■ The data:
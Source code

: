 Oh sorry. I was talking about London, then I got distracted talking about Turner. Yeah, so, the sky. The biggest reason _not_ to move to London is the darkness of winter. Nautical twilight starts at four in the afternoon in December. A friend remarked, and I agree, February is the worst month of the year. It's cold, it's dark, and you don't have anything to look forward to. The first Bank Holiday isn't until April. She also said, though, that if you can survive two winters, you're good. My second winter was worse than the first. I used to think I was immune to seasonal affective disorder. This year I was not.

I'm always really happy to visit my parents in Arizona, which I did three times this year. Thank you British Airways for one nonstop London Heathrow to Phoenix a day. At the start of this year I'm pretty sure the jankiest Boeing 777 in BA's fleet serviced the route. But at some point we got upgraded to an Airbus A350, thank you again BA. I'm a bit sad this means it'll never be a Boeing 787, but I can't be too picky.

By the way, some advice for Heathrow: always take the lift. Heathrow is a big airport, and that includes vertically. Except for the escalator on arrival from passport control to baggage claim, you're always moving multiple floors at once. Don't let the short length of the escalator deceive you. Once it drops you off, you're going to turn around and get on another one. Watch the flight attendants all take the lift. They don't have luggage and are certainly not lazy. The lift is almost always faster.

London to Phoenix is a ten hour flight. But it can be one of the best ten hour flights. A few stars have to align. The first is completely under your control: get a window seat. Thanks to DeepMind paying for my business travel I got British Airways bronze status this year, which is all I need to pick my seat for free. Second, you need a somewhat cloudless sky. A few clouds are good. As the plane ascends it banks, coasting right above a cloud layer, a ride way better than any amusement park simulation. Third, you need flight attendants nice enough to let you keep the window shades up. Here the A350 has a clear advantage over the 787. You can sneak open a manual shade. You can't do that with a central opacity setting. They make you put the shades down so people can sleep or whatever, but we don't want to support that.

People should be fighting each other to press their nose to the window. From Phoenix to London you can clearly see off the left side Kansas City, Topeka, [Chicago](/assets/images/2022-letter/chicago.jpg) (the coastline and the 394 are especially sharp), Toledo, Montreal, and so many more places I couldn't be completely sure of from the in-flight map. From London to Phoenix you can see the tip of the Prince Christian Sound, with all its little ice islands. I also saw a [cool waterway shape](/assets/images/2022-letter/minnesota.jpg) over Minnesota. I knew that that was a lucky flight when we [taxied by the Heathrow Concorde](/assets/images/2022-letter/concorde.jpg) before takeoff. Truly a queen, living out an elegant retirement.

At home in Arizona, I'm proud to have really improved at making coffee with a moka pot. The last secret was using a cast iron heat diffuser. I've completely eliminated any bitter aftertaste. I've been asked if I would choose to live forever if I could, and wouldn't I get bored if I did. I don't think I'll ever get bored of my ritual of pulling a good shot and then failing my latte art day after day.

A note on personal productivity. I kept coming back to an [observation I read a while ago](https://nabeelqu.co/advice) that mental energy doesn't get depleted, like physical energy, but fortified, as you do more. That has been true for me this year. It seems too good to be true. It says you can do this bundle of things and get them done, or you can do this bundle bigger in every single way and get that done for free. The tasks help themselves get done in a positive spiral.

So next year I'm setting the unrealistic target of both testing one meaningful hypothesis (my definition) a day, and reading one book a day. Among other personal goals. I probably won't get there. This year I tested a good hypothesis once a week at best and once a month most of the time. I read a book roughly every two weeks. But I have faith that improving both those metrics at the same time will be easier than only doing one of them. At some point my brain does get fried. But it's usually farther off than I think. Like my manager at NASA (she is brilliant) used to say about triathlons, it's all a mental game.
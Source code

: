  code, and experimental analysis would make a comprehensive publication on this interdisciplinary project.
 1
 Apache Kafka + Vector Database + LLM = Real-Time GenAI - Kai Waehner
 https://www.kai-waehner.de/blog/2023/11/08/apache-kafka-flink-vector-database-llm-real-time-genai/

■ Your task: Reproduce each line above exactly.

■ Result below:
Source code

: Oh sorry. I was talking about London, then I got distracted talking about Turner. Yeah, so, the sky. The biggest reason _not_ to move to London is the darkness of winter. Nautical twilight starts at four in the afternoon in December. A friend remarked, and I agree, February is the worst month of the year. It's cold, it's dark, and you don't have anything to look forward to. The first Bank Holiday isn't until April. She also said, though, that if you can survive two winters, you're good. My second winter was worse than the first. I used to think I was immune to seasonal affective disorder. This year I was not.

I'm always really happy to visit my parents in Arizona, which I did three times this year. Thank you British Airways for one nonstop London Heathrow to Phoenix a day. At the start of this year I'm pretty sure the jankiest Boeing 777 in BA's fleet serviced the route. But at some point we got upgraded to an Airbus A350, thank you again BA. I'm a bit sad this means it'll never be a Boeing 787, but I can't be too picky.

By the way, some advice for Heathrow: always take the lift. Heathrow is a big airport, and that includes vertically. Except for the escalator on arrival from passport control to baggage claim, you're always moving multiple floors at once. Don't let the short length of the escalator deceive you. Once it drops you off, you're going to turn around and get on another one. Watch the flight attendants all take the lift. They don't have luggage and are certainly not lazy. The lift is almost always faster.

London to Phoenix is a ten hour flight. But it can be one of the best ten hour flights. A few stars have to align. The first is completely under your control: get a window seat. Thanks to DeepMind paying for my business travel I got British Airways bronze status this year, which is all I need to pick my seat for free. Second, you need a somewhat cloudless sky. A few clouds are good. As the plane ascends it banks, coasting right above a cloud layer, a ride way better than any amusement park simulation. Third, you need flight attendants nice enough to let you keep the window shades up. Here the A350 has a clear advantage over the 787. You can sneak open a manual shade. You can't do that with a central opacity setting. They make you put the shades down so people can sleep or whatever, but we don't want to support that.

People should be fighting each other to press their nose to the window. From Phoenix to London you can clearly see off the left side Kansas City, Topeka, [Chicago](/assets/images/2022-letter/chicago.jpg) (the coastline and the 394 are especially sharp), Toledo, Montreal, and so many more places I couldn't be completely sure of from the in-flight map. From London to Phoenix you can see the tip of the Prince Christian Sound, with all its little ice islands. I also saw a [cool waterway shape](/assets/images/2022-letter/minnesota.jpg) over Minnesota. I knew that that was a lucky flight when we [taxied by the Heathrow Concorde](/assets/images/2022-letter/concorde.jpg) before takeoff. Truly a queen, living out an elegant retirement.

At home in Arizona, I'm proud to have really improved at making coffee with a moka pot. The last secret was using a cast iron heat diffuser. I've completely eliminated any bitter aftertaste. I've been asked if I would choose to live forever if I could, and wouldn't I get bored if I did. I don't think I'll ever get bored of my ritual of pulling a good shot and then failing my latte art day after day.

A note on personal productivity. I kept coming back to an [observation I read a while ago](https://nabeelqu.co/advice) that mental energy doesn't get depleted, like physical energy, but fortified, as you do more. That has been true for me this year. It seems too good to be true. It says you can do this bundle of things and get them done, or you can do this bundle bigger in every single way and get that done for free. The tasks help themselves get done in a positive spiral.

So next year I'm setting the unrealistic target of both testing one meaningful hypothesis (my definition) a day, and reading one book a day. Among other personal goals. I probably won't get there. This year I tested a good hypothesis once a week at best and once a month most of the time. I read a book roughly every two weeks. But I have faith that improving both those metrics at the same time will be easier than only doing one of them. At some point my brain does get fried. But it's usually farther off than I think. Like my manager at NASA (she is brilliant) used to say about triathlons, it's all a mental game.
Source code

:  code, and experimental analysis would make a comprehensive publication on this interdisciplinary project.
 1
 Apache Kafka + Vector Database + LLM = Real-Time GenAI - Kai Waehner
 https://www.kai-waehner.de/blog/2023/11/08/apache-kafka-flink-vector-database-llm-real-time-genai/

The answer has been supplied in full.